Exercise directions: Lines, not repeats, are what count: give the number of lines below that hold "vercel", and nothing more.

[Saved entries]
··········
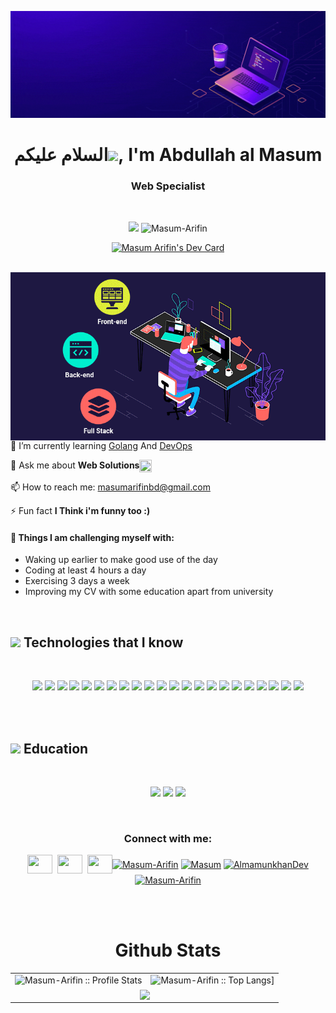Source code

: 
![MasterHead](https://raw.githubusercontent.com/Masum-Arifin/Masum-Arifin/main/masum.gif)
<!-- ![MasterHead](https://raw.githubusercontent.com/Masum-Arifin/Masum-Arifin/main/full-stack-development.gif) -->


<h1 align="center">السلام عليكم<a><img src="https://media.giphy.com/media/hvRJCLFzcasrR4ia7z/giphy.gif" width="25"></a>, I'm Abdullah al Masum </h1>

<h3 align="center">Web Specialist</h3>
<br />
<p align="center"><img src="https://img.shields.io/github/followers/Masum-Arifin?label=Follow&style=social"/>
<img src="https://komarev.com/ghpvc/?username=Masum-Arifin&label=Profile%20views&color=0e75b6&style=flat" alt="Masum-Arifin" /></p>


<!-- <p>[![Github]()](https://github.com/Masum-Arifin)&nbsp;![Profile views](https://gpvc.arturio.dev/Masum-Arifin)</p> -->

<p align="center"><a href="https://app.daily.dev/Masum"><img src="https://api.daily.dev/devcards/af4e49452b1c49ff9bf84f65ff812206.png?r=j1n" width="400" alt="Masum Arifin's Dev Card"/></a></p>

<br/>
<img align="right" width="550" src="https://raw.githubusercontent.com/Masum-Arifin/Masum-Arifin/main/full-stack-development.gif" alt="Masum Arifin" />

🌱 I’m currently learning [Golang](https://golang.org/) And [DevOps](https://www.google.com/search?q=DevOps)

💬 Ask me about **Web Solutions**<a href="https://stackoverflow.com/users/15274012/al-mamun-khan" target="_blank" rel="noopener" ><img align="center" src="https://cdn.iconscout.com/icon/free/png-256/stackoverflow-2-432547.png" height="20" width="20"/></a>

📫 How to reach me: masumarifinbd@gmail.com

⚡ Fun fact **I Think i'm funny too :)**
<br/>

#### :muscle: Things I am challenging myself with:

- Waking up earlier to make good use of the day
- Coding at least 4 hours a day
- Exercising 3 days a week
- Improving my CV with some education apart from university

<br />

<h2><img src = "https://media2.giphy.com/media/QssGEmpkyEOhBCb7e1/giphy.gif?cid=ecf05e47a0n3gi1bfqntqmob8g9aid1oyj2wr3ds3mg700bl&rid=giphy.gif" width='50'/>&nbsp;Technologies that I know</h2>

<br>
<p align="center">
<img src="https://img.shields.io/badge/HTML5-E34F26?style=for-the-badge&logo=html5&logoColor=white" height="25"/> <img src="https://img.shields.io/badge/CSS3-1572B6?style=for-the-badge&logo=css3&logoColor=white" height="25"/> <img src="https://img.shields.io/badge/javascript-F7DF1E.svg?&style=for-the-badge&logo=javascript&logoColor=white" height="25"/> <img src="https://img.shields.io/badge/React-20232A?style=for-the-badge&logo=react&logoColor=61DAFB" height="25"/> <img src="https://img.shields.io/badge/React_Router-CA4245?style=for-the-badge&logo=react-router&logoColor=white" height="25"/> <img src=" 	https://img.shields.io/badge/Sass-CC6699?style=for-the-badge&logo=sass&logoColor=white" height="25"/> <img src="https://img.shields.io/badge/Material--UI-0081CB?style=for-the-badge&logo=material-ui&logoColor=white" height="25"/> <img src="https://img.shields.io/badge/Bootstrap-563D7C?style=for-the-badge&logo=bootstrap&logoColor=white" height="25"/> <img src="https://img.shields.io/badge/Tailwind_CSS-38B2AC?style=for-the-badge&logo=tailwind-css&logoColor=white" height="25"/> <img src="https://img.shields.io/badge/Netlify-00C7B7?style=for-the-badge&logo=netlify&logoColor=white" height="25"/> <img src="https://img.shields.io/badge/Heroku-430098?style=for-the-badge&logo=heroku&logoColor=white" height="25"/> <img src="https://img.shields.io/badge/firebase-FFCA28.svg?&style=for-the-badge&logo=firebase&logoColor=white" height="25"/> <img src="https://img.shields.io/badge/Node.js-43853D?style=for-the-badge&logo=node.js&logoColor=white" height="25"/> <img src="https://img.shields.io/badge/TypeScript-007ACC?style=for-the-badge&logo=typescript&logoColor=white"/>
<img src="https://img.shields.io/badge/Redux-593D88?style=for-the-badge&logo=redux&logoColor=white"/>
<img src="https://img.shields.io/badge/Express.js-000000?style=for-the-badge&logo=express&logoColor=white"/>
<img src="https://img.shields.io/badge/Font_Awesome-339AF0?style=for-the-badge&logo=fontawesome&logoColor=white"/>
<img src="https://img.shields.io/badge/JWT-000000?style=for-the-badge&logo=JSON%20web%20tokens&logoColor=white"/>
<img src="https://img.shields.io/badge/Sass-CC6699?style=for-the-badge&logo=sass&logoColor=white"/>
<img src="https://img.shields.io/badge/-MongoDB-4DB33D?style=flat&logo=mongodb&logoColor=FFFFFF" height="25"/>
<img src="https://img.shields.io/badge/GIT-E44C30?style=for-the-badge&logo=git&logoColor=white"/>
<img src="https://img.shields.io/badge/GitHub-100000?style=for-the-badge&logo=github&logoColor=white"/>
</p>
<br/>

<br/>
<h2><img src = "https://media2.giphy.com/media/QssGEmpkyEOhBCb7e1/giphy.gif?cid=ecf05e47a0n3gi1bfqntqmob8g9aid1oyj2wr3ds3mg700bl&rid=giphy.gif" width='50'/>&nbsp;Education</h2>
<br/>
<p align="center">
<img src="https://img.shields.io/badge/Codecademy-FFF0E5?style=for-the-badge&logo=codecademy&logoColor=303347"/> <img src="https://img.shields.io/badge/Duolingo-58CC02?style=for-the-badge&logo=Duolingo&logoColor=white"/> <img src="https://img.shields.io/badge/coding%20ninjas-DD6620?style=for-the-badge&logo=codingninjas&logoColor=white"/>
   </p>
<br/>


<h3 align="center">Connect with me:</h3>
<p align="center">
<!-- <a href='' target="_blank"><img height="30" width="40" src=''></a> -->
<a href="mailto:masumarifinbd@gmail.com" target="_blank" rel="noopener" ><img align="center" src="https://www.pngkey.com/png/full/84-840977_email-png-icon.png" height="30" width="40"/></a>&nbsp;
<a href="https://stackoverflow.com/users/19069649/alvin-arifin" target="_blank" rel="noopener" ><img align="center" src="https://cdn.iconscout.com/icon/free/png-256/stackoverflow-2-432547.png" height="30" width="40"/></a>&nbsp;
<a href="https://www.linkedin.com/in/abdullah-al-masumbd" target="_blank" rel="noopener"><img align="center" src="https://rawcdn.githack.com/Masum-Arifin/demo/bb7255483e0e917d6dab306620eb7ae8b94ba04c/storage/tempfiles/Asset%2019rgblogo.jpg" height="30" width="40" /></a><a href="https://twitter.com/alvinalmaktum" target="_blank"><img align="center" src="https://raw.githubusercontent.com/rahuldkjain/github-profile-readme-generator/master/src/images/icons/Social/twitter.svg" alt="Masum-Arifin" height="30" width="40" /></a>
<a href="https://www.linkedin.com/in/abdullah-al-masumbd" target="_blank"><img align="center" src="https://raw.githubusercontent.com/rahuldkjain/github-profile-readme-generator/master/src/images/icons/Social/linked-in-alt.svg" alt="Masum" height="30" width="40" /></a>
<a href="https://www.facebook.com/sheikh.masumaeifin" target="_blank"><img align="center" src="https://raw.githubusercontent.com/rahuldkjain/github-profile-readme-generator/master/src/images/icons/Social/facebook.svg" alt="AlmamunkhanDev" height="30" width="40" /></a>
<a href="https://instagram.com/shaykh_alvin_al_mktum" target="_blank"><img align="center" src="https://raw.githubusercontent.com/rahuldkjain/github-profile-readme-generator/master/src/images/icons/Social/instagram.svg" alt="Masum-Arifin" height="30" width="40" /></a>
</p>
<br>
<br />

<p align="center">
   <table>
   <h1 align="center">Github Stats</h1>
       <tr>
       <td><img alt="Masum-Arifin :: Profile Stats" src="https://github-readme-stats.vercel.app/api?username=Masum-Arifin&theme=blue-green&amp;show_icons=true&amp;count_private=true&amp;hide_border=true" /></td>
       <td><img alt="Masum-Arifin :: Top Langs]" src="https://github-readme-stats.vercel.app/api/top-langs/?username=Masum-Arifin&langs_count=14&theme=blue-green&layout=compact&hide=html"> </td>
     </tr>
     <tr>
        <td colspan="2" align="center"><img  align="center" src="https://github-readme-streak-stats.herokuapp.com?user=Masum-Arifin&theme=blue-green&hide_border=true"></td>
     </tr>
   </table>
</p>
··········
Result: 2